● **Brief**:
Some lines hold the string "have". Copy all of them from the material that follows.
+ + + + + + +
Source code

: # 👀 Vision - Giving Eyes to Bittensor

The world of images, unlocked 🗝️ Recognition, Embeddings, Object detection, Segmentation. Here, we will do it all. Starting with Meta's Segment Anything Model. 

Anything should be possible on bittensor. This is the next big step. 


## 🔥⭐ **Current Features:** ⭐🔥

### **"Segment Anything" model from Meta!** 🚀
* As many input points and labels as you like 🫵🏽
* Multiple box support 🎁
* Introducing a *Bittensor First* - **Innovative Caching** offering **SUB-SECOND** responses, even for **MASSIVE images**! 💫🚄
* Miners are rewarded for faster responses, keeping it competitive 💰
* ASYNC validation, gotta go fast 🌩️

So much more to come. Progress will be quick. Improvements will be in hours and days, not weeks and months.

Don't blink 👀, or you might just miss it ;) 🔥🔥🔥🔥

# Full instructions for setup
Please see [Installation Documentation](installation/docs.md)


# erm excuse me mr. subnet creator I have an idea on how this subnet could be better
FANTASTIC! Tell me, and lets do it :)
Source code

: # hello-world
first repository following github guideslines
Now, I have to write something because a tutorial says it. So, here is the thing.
+ + + + + + +
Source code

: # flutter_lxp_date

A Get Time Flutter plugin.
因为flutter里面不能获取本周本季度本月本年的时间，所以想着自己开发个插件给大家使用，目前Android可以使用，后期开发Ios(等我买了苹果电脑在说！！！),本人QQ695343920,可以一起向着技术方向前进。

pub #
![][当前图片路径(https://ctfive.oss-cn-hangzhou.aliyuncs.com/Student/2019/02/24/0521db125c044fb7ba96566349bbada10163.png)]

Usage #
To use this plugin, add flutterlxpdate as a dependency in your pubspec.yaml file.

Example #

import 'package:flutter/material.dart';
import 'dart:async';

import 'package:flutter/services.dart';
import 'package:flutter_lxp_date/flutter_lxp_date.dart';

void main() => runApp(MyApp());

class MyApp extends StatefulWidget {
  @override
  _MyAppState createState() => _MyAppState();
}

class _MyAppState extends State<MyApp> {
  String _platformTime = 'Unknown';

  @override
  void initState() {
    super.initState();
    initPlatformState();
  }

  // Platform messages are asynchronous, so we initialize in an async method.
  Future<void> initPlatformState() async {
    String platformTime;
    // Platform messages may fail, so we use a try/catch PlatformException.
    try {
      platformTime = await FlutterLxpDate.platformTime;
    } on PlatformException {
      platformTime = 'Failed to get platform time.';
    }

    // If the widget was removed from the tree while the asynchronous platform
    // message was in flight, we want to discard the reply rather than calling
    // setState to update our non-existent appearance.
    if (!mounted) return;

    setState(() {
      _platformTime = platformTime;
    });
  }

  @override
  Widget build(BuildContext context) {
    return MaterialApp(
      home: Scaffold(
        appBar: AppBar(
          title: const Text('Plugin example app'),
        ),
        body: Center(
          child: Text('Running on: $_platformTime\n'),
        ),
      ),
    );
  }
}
+ + + + + + +
● **Response**:
# erm excuse me mr. subnet creator I have an idea on how this subnet could be better
Now, I have to write something because a tutorial says it. So, here is the thing.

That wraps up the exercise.